Once I took a year off from ministry for a sabbatical. I worked for the YMCA as a sports class instructor for kids four and five years old, teaching beginners classes in three different sports: baseball, basketball and soccer.

Ben was five but he was enormous. He took the beginner classes for all the sports I taught but it was apparent that his sport was sumo wrestling. He was at least three times as big and weighed thrice as much as any of the others his age in all of my classes. When we played group games he would use his weight to gain advantage. We would have to instruct him to be careful with the rest of the kids. We were constantly monitoring his play in order to preserve the lives of the other participants. If he fell on one of them, his or her life could be over.

Funny thing was, though Ben was big, he was also fast. In the “High Five Drill”, in which the kids ran as fast as they could, he kept up just fine. But if any one of them bumped into Ben while reaching to slap my hand at the finish line, they would bounce off him much the same as golf balls bounce off cement.

But Ben wasn’t just big and fast. He was vivacious. He had more energy and more of an outgoing personality than most of the kids in the program. And nothing seemed to phase Ben. If we corrected him or held him back from some activity because his size might hurt some of the smaller kids, he would seem unaffected. He never cried, pouted, whined or sulked.
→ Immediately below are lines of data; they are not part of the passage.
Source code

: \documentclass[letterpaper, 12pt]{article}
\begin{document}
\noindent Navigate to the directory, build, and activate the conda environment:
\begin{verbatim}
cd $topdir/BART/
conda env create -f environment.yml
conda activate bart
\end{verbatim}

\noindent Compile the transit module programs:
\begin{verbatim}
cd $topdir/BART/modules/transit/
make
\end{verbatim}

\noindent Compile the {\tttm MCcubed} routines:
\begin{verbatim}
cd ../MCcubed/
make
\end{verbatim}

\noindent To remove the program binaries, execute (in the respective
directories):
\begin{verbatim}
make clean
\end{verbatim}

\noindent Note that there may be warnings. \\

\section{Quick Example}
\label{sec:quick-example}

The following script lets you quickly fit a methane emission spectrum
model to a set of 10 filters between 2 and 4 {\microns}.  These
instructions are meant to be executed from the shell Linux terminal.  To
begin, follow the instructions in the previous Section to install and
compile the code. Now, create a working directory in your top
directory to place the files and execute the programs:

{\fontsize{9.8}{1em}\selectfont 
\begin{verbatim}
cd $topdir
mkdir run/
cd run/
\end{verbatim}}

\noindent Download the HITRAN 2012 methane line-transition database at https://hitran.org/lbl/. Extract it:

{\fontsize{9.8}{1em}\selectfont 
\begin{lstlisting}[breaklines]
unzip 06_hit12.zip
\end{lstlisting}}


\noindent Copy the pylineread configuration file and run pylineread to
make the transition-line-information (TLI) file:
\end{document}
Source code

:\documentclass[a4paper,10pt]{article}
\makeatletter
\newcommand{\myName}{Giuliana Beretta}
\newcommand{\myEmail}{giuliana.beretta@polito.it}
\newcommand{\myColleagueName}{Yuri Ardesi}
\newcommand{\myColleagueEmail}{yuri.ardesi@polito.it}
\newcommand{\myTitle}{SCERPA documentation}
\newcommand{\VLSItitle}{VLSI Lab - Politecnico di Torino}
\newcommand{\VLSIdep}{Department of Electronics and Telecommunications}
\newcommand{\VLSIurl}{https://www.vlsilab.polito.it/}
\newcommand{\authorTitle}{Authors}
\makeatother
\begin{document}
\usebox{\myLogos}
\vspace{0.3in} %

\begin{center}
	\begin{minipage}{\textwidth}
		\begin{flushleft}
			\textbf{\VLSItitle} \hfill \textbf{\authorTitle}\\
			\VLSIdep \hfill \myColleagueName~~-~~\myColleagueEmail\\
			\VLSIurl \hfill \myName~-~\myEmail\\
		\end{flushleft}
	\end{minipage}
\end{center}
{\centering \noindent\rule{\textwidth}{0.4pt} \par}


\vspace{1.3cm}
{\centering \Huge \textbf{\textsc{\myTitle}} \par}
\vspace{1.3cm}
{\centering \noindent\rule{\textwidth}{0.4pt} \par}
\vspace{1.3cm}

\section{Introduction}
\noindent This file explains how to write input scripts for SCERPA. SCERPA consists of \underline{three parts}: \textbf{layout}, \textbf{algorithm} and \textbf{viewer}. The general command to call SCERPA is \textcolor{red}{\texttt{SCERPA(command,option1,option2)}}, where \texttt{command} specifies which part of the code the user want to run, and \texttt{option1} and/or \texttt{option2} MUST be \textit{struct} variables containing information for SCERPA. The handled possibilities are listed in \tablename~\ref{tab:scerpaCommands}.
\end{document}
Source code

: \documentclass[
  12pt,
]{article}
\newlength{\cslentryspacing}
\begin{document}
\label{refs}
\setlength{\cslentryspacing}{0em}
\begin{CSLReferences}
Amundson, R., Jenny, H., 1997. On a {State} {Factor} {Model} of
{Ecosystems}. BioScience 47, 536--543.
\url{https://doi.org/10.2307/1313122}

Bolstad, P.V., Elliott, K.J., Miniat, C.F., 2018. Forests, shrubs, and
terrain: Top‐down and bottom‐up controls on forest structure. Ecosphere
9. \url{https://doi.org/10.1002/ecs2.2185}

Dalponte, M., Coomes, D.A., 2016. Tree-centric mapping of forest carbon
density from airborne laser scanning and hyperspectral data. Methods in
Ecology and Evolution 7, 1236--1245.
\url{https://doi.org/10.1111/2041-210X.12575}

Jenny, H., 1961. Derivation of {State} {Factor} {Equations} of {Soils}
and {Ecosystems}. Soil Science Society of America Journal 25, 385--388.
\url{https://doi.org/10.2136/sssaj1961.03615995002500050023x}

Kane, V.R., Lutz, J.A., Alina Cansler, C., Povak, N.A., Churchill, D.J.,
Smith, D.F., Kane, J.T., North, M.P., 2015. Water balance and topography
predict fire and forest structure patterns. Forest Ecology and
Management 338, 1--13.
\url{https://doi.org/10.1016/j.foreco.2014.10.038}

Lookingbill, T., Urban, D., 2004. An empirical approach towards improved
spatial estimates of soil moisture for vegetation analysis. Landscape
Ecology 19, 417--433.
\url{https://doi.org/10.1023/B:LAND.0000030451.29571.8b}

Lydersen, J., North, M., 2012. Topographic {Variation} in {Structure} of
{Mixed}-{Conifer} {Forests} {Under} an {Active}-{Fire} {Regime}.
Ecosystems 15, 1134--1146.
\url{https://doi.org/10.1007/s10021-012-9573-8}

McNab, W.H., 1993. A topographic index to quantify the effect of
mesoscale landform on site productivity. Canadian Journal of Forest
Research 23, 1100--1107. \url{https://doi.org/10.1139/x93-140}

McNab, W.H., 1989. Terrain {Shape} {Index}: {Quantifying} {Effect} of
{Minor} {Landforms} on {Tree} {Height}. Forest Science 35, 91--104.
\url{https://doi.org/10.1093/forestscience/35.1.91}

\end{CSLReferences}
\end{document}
He was just filled with size, energy, personality and smiles.

That is why it seemed so out of character the day Ben responded to me the way he did in the soccer dribbling drill.

Dribbling in soccer consists of moving the ball down the field (or in our case the gym since we were teaching the class in a gymnasium) by tapping it with the insides of the feet. To stop it we teach them to “trap it” by simply placing a foot on top of the ball.

I’m sure you understand, with four and five year old’s in the introductory sports classes at the YMCA, it’s approval, approval, approval. Everyone knows—parents, teachers and coaches—kids need approval. And the younger they are the more approval they need.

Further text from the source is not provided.